### Task item
Please filter the data down to the lines that include the word "mkfs" and copy them.

[Start of section]

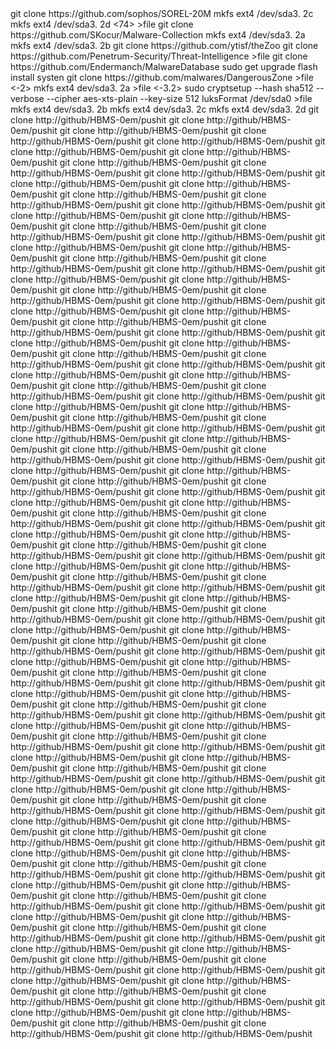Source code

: <off> 
git clone https://github.com/sophos/SOREL-20M
<jellybean>
mkfs ext4 /dev/sda3. 2c
mkfs ext4 /dev/sda3. 2d
<74>    
>file
git clone https://github.com/SKocur/Malware-Collection
mkfs ext4 /dev/sda3. 2a
mkfs ext4 /dev/sda3. 2b
<off>
git clone https://github.com/ytisf/theZoo
<off>
git clone https://github.com/Penetrum-Security/Threat-Intelligence 
>file
<inside out>
<off> 
<off>
git clone https://github.com/Endermanch/MalwareDatabase
<off>
sudo get upgrade
flash install systen
git clone https://github.com/malwares/DangerousZone
<off>
>file
<-2>
mkfs ext4 dev/sda3. 2a    
>file    
<alive>   
<-3.2>    
<off>
sudo cryptsetup --hash sha512 --verbose --cipher aes-xts-plain --key-size 512 luksFormat /dev/sda0  
>file
mkfs ext4 dev/sda3. 2b
mkfs ext4 dev/sda3. 2c
mkfs ext4 dev/sda3. 2d  
git clone http://github/HBMS-0em/pushit 
git clone http://github/HBMS-0em/pushit
git clone http://github/HBMS-0em/pushit
git clone http://github/HBMS-0em/pushit
git clone http://github/HBMS-0em/pushit
<off>
git clone http://github/HBMS-0em/pushit
git clone http://github/HBMS-0em/pushit
git clone http://github/HBMS-0em/pushit
git clone http://github/HBMS-0em/pushit
git clone http://github/HBMS-0em/pushit
<off>
git clone http://github/HBMS-0em/pushit
git clone http://github/HBMS-0em/pushit
git clone http://github/HBMS-0em/pushit
git clone http://github/HBMS-0em/pushit
git clone http://github/HBMS-0em/pushit
<off>
git clone http://github/HBMS-0em/pushit
git clone http://github/HBMS-0em/pushit
git clone http://github/HBMS-0em/pushit
git clone http://github/HBMS-0em/pushit
git clone http://github/HBMS-0em/pushit
<off>
git clone http://github/HBMS-0em/pushit
git clone http://github/HBMS-0em/pushit
git clone http://github/HBMS-0em/pushit
git clone http://github/HBMS-0em/pushit
git clone http://github/HBMS-0em/pushit
<off>
git clone http://github/HBMS-0em/pushit
git clone http://github/HBMS-0em/pushit
git clone http://github/HBMS-0em/pushit
git clone http://github/HBMS-0em/pushit
git clone http://github/HBMS-0em/pushit
<off>
git clone http://github/HBMS-0em/pushit
git clone http://github/HBMS-0em/pushit
git clone http://github/HBMS-0em/pushit
git clone http://github/HBMS-0em/pushit
git clone http://github/HBMS-0em/pushit
<off>
git clone http://github/HBMS-0em/pushit
git clone http://github/HBMS-0em/pushit
git clone http://github/HBMS-0em/pushit
git clone http://github/HBMS-0em/pushit
git clone http://github/HBMS-0em/pushit
<off>
git clone http://github/HBMS-0em/pushit
git clone http://github/HBMS-0em/pushit
git clone http://github/HBMS-0em/pushit
git clone http://github/HBMS-0em/pushit
git clone http://github/HBMS-0em/pushit
<off>
git clone http://github/HBMS-0em/pushit
git clone http://github/HBMS-0em/pushit
git clone http://github/HBMS-0em/pushit
git clone http://github/HBMS-0em/pushit
git clone http://github/HBMS-0em/pushit
<off>
git clone http://github/HBMS-0em/pushit
git clone http://github/HBMS-0em/pushit
git clone http://github/HBMS-0em/pushit
git clone http://github/HBMS-0em/pushit
git clone http://github/HBMS-0em/pushit
<off>
git clone http://github/HBMS-0em/pushit
git clone http://github/HBMS-0em/pushit
git clone http://github/HBMS-0em/pushit
git clone http://github/HBMS-0em/pushit
git clone http://github/HBMS-0em/pushit
<off>
git clone http://github/HBMS-0em/pushit
git clone http://github/HBMS-0em/pushit
git clone http://github/HBMS-0em/pushit
git clone http://github/HBMS-0em/pushit
git clone http://github/HBMS-0em/pushit
<off>
git clone http://github/HBMS-0em/pushit
git clone http://github/HBMS-0em/pushit
git clone http://github/HBMS-0em/pushit
git clone http://github/HBMS-0em/pushit
git clone http://github/HBMS-0em/pushit
<off>
git clone http://github/HBMS-0em/pushit
git clone http://github/HBMS-0em/pushit
git clone http://github/HBMS-0em/pushit
git clone http://github/HBMS-0em/pushit
git clone http://github/HBMS-0em/pushit
<off>
git clone http://github/HBMS-0em/pushit
git clone http://github/HBMS-0em/pushit
git clone http://github/HBMS-0em/pushit
git clone http://github/HBMS-0em/pushit
git clone http://github/HBMS-0em/pushit
<off>
git clone http://github/HBMS-0em/pushit
git clone http://github/HBMS-0em/pushit
git clone http://github/HBMS-0em/pushit
git clone http://github/HBMS-0em/pushit
git clone http://github/HBMS-0em/pushit
<off>
git clone http://github/HBMS-0em/pushit
git clone http://github/HBMS-0em/pushit
git clone http://github/HBMS-0em/pushit
git clone http://github/HBMS-0em/pushit
git clone http://github/HBMS-0em/pushit
<off>
git clone http://github/HBMS-0em/pushit
git clone http://github/HBMS-0em/pushit
git clone http://github/HBMS-0em/pushit
git clone http://github/HBMS-0em/pushit
git clone http://github/HBMS-0em/pushit
<off>
git clone http://github/HBMS-0em/pushit
git clone http://github/HBMS-0em/pushit
git clone http://github/HBMS-0em/pushit
git clone http://github/HBMS-0em/pushit
git clone http://github/HBMS-0em/pushit
<off>
git clone http://github/HBMS-0em/pushit
git clone http://github/HBMS-0em/pushit
git clone http://github/HBMS-0em/pushit
git clone http://github/HBMS-0em/pushit
git clone http://github/HBMS-0em/pushit
<off>
git clone http://github/HBMS-0em/pushit
git clone http://github/HBMS-0em/pushit
git clone http://github/HBMS-0em/pushit
git clone http://github/HBMS-0em/pushit
git clone http://github/HBMS-0em/pushit
<off>
git clone http://github/HBMS-0em/pushit
git clone http://github/HBMS-0em/pushit
git clone http://github/HBMS-0em/pushit
git clone http://github/HBMS-0em/pushit
git clone http://github/HBMS-0em/pushit
<off>
git clone http://github/HBMS-0em/pushit
git clone http://github/HBMS-0em/pushit
git clone http://github/HBMS-0em/pushit
git clone http://github/HBMS-0em/pushit
git clone http://github/HBMS-0em/pushit
<off>
git clone http://github/HBMS-0em/pushit
git clone http://github/HBMS-0em/pushit
git clone http://github/HBMS-0em/pushit
git clone http://github/HBMS-0em/pushit
git clone http://github/HBMS-0em/pushit
<off>
git clone http://github/HBMS-0em/pushit
git clone http://github/HBMS-0em/pushit
git clone http://github/HBMS-0em/pushit
git clone http://github/HBMS-0em/pushit
git clone http://github/HBMS-0em/pushit
<off>
git clone http://github/HBMS-0em/pushit
git clone http://github/HBMS-0em/pushit
git clone http://github/HBMS-0em/pushit
git clone http://github/HBMS-0em/pushit
git clone http://github/HBMS-0em/pushit
<off>
git clone http://github/HBMS-0em/pushit
git clone http://github/HBMS-0em/pushit
git clone http://github/HBMS-0em/pushit
git clone http://github/HBMS-0em/pushit
git clone http://github/HBMS-0em/pushit
<off>
git clone http://github/HBMS-0em/pushit
git clone http://github/HBMS-0em/pushit
git clone http://github/HBMS-0em/pushit
git clone http://github/HBMS-0em/pushit
git clone http://github/HBMS-0em/pushit
<off>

[End of section]

### Exercise response
mkfs ext4 /dev/sda3. 2c
mkfs ext4 /dev/sda3. 2d
mkfs ext4 /dev/sda3. 2a
mkfs ext4 /dev/sda3. 2b
mkfs ext4 dev/sda3. 2a    
mkfs ext4 dev/sda3. 2b
mkfs ext4 dev/sda3. 2c
mkfs ext4 dev/sda3. 2d  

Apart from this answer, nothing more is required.